Screening. When someone engages, the first conversation is about them, not the job. What's their current situation? What's working? What's not? What would have to be true about a new opportunity for them to consider it? If the Career Gap is real and the role bridges it, move forward. If not, end the conversation honestly and keep the relationship warm for the future.

Presentation. The candidates who make it through this process aren't hoping for the best. They've identified their Career Gap, confirmed the opportunity addresses it, and verified that the compensation works. When they sit down with a hiring manager, they're there for a reason.

The patience factor

Recruiting candidates who aren't actively looking takes longer than screening applicants. That's the tradeoff. You're reaching into a part of the market that no job posting touches, but these conversations move at the candidate's pace, not yours.

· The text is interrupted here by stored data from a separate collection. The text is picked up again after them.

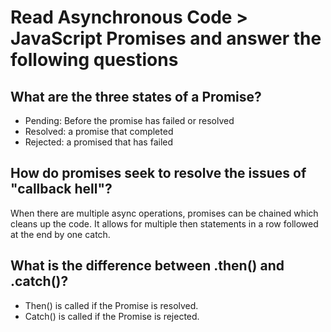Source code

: # Read Asynchronous Code > JavaScript Promises and answer the following questions
## What are the three states of a Promise?
- Pending: Before the promise has failed or resolved
- Resolved: a promise that completed
- Rejected: a promised that has failed
## How do promises seek to resolve the issues of "callback hell"?
When there are multiple async operations, promises can be chained which cleans up the code. It allows for multiple then statements in a row followed at the end by one catch.

## What is the difference between .then() and .catch()?
- Then() is called if the Promise is resolved.
- Catch() is called if the Promise is rejected.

Some candidates will be ready to move now. Some will need a few weeks to think about it. Some won't be ready for months but will remember the conversation when they are.

That's why the best passive candidate recruiting happens as part of an ongoing program, not a one-time sprint. The relationships you build today become the hires you make next quarter.

It starts with the right question

The difference between a wasted cold call and a career-changing conversation comes down to one thing: what you lead with.

Lead with a job description, and you'll get polite rejections from people who might have been perfect.

Lead with the candidate's pain, and you'll get honest conversations with people who didn't know they were ready to move.

The candidates are out there. They're not hiding. They're just waiting for someone to ask the right question.